I didn’t cut the cable to length because I’m not completely sure this is the final position of all components. there are more to be mounted.

Working with a RPi meant i can use the GPIOs to make the printer smarter and add features I need (see the relay in the picture? more on that in a future post)

Wireless charging (Inductive Charging)

About two years ago, Induction Charging became a standard in almost every new smartphone. At the time, my smartphone of choice was the Samsung Galaxy S II which, of course, did not feature this technology.

After some research, I decided my phone should have this feature – so I added it myself.

the modified phone and case

This procedure is not exclusive to the SGSII nor to smartphones. In fact, induction charging (of this type) can, theoretically, be added to any device charged with 5V.

I thoroughly documented the project and published a step-by-step guide at Instructables.com (An awesome site for DIY, BTW).
Copying the guide will be redundant, so you can check it out HERE.
You can also check out my profile and more projects that I uploaded HERE.

The project was featured on the Instructables newsletter and a number of sites like Hack-A-Day, HackLife and other blogs.
Seeing people get inspired by the guide was amazing, it’s part of the reason I started this site, hope you like it too.

Playing With Glass

The build surface of a 3D printer is critical for producing good prints. There are a few things that can go bad during a print or may prevent one from even starting printing.

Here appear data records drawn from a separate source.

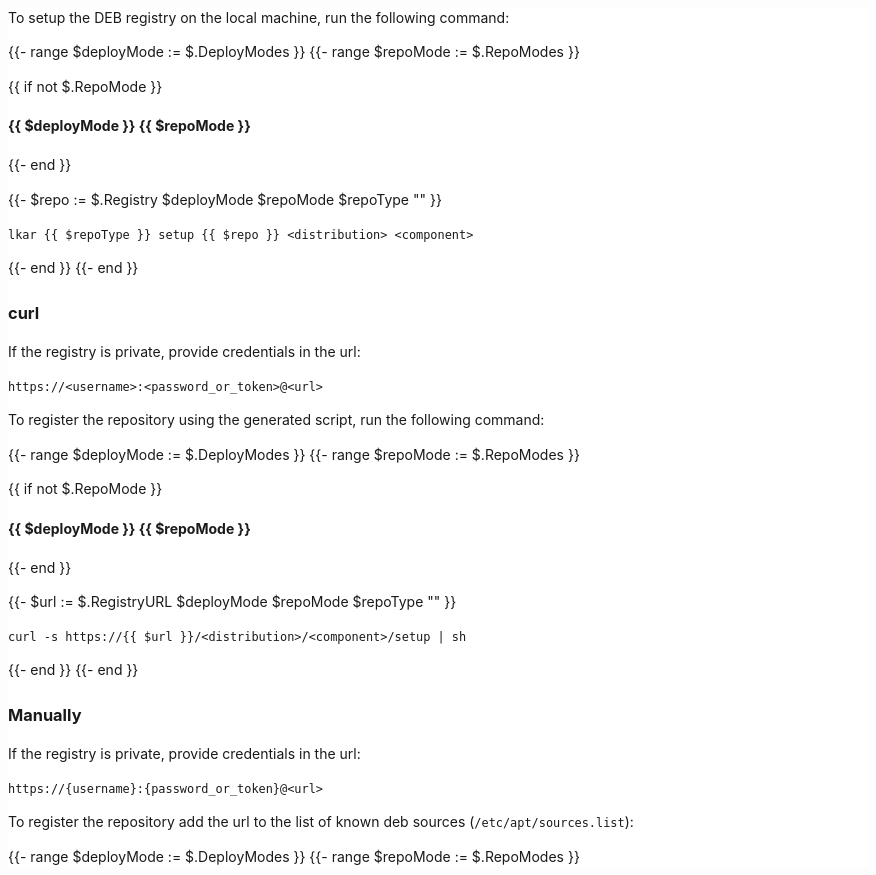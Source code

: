 
To setup the DEB registry on the local machine, run the following command:


{{- range $deployMode := $.DeployModes }}
{{- range $repoMode := $.RepoModes }}

{{ if not $.RepoMode }}
#### {{ $deployMode }} {{ $repoMode }}
{{- end }}

{{- $repo := $.Registry $deployMode $repoMode $repoType "<image>" }}

```shell
lkar {{ $repoType }} setup {{ $repo }} <distribution> <component>
```

{{- end }}
{{- end }}

### curl

If the registry is private, provide credentials in the url:

```
https://<username>:<password_or_token>@<url>
```

To register the repository using the generated script, run the following command:


{{- range $deployMode := $.DeployModes }}
{{- range $repoMode := $.RepoModes }}

{{ if not $.RepoMode }}
#### {{ $deployMode }} {{ $repoMode }}
{{- end }}

{{- $url := $.RegistryURL $deployMode $repoMode $repoType "<image>" }}

```shell
curl -s https://{{ $url }}/<distribution>/<component>/setup | sh
```

{{- end }}
{{- end }}

### Manually

If the registry is private, provide credentials in the url:

```
https://{username}:{password_or_token}@<url>
```

To register the repository add the url to the list of known deb sources (`/etc/apt/sources.list`):


{{- range $deployMode := $.DeployModes }}
{{- range $repoMode := $.RepoModes }}
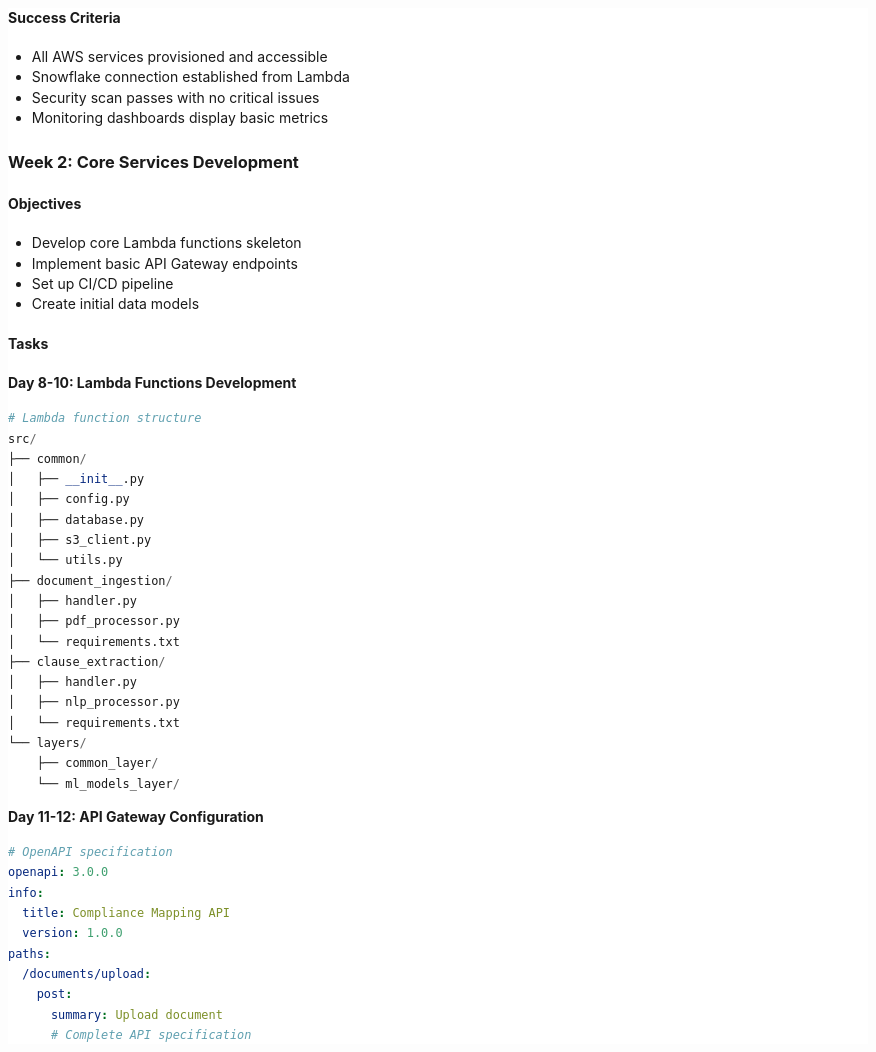 #### Success Criteria
- All AWS services provisioned and accessible
- Snowflake connection established from Lambda
- Security scan passes with no critical issues
- Monitoring dashboards display basic metrics

### Week 2: Core Services Development

#### Objectives
- Develop core Lambda functions skeleton
- Implement basic API Gateway endpoints
- Set up CI/CD pipeline
- Create initial data models

#### Tasks

**Day 8-10: Lambda Functions Development**
```python
# Lambda function structure
src/
├── common/
│   ├── __init__.py
│   ├── config.py
│   ├── database.py
│   ├── s3_client.py
│   └── utils.py
├── document_ingestion/
│   ├── handler.py
│   ├── pdf_processor.py
│   └── requirements.txt
├── clause_extraction/
│   ├── handler.py
│   ├── nlp_processor.py
│   └── requirements.txt
└── layers/
    ├── common_layer/
    └── ml_models_layer/
```

**Day 11-12: API Gateway Configuration**
```yaml
# OpenAPI specification
openapi: 3.0.0
info:
  title: Compliance Mapping API
  version: 1.0.0
paths:
  /documents/upload:
    post:
      summary: Upload document
      # Complete API specification
```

The main issue is adhesion. You haven’t felt frustration until a 20 hour print gets loose at the last few layers. Other important issues are flatness and warping which might not be as important for some people with certain types of prints, but can also affect adhesion and are very important to me.
There are many techniques to get the job done, I haven’t tried all of them but through trial and error i found the method that works for me.
At first, I tried to print directly on top of the hot-bed. That’s not a good idea, not only is the hot-bed flexible and not flat, it can easily be damaged by the hot-end or a print that’s stuck too well. Applying masking tape, painter’s tape (basically the same thing) or Kapton tape (thick nylon-like tape that can withstand extreme temperatures) can protect the bed from the hot end or stuck prints and some say help with adhesion, but I saw no improvement and it does not help with the hot-bed’s flexibility.
Some use commercial products like BuildTak, but I haven’t tried it yet.
Aluminium seems like a rather popular option, but it has a few drawbacks. While having good thermal conductivity, aluminium tends to warp in high temperatures. It’s relatively soft so it gets easily scratched and damaged if not handled with care. I think a better option would be copper, which has similar mechanical properties but better thermal conductivity. (to date, I haven’t seen anyone use copper)
I guess THE best surface would be made of diamond, it has the best combination of thermal conductivity and strength, but that would be a little over budget..
It was obvious to me that glass is the way to go. It’s hard, flat, can withstand a little beating if a print is stuck and it’s cheap. I actually got mine free.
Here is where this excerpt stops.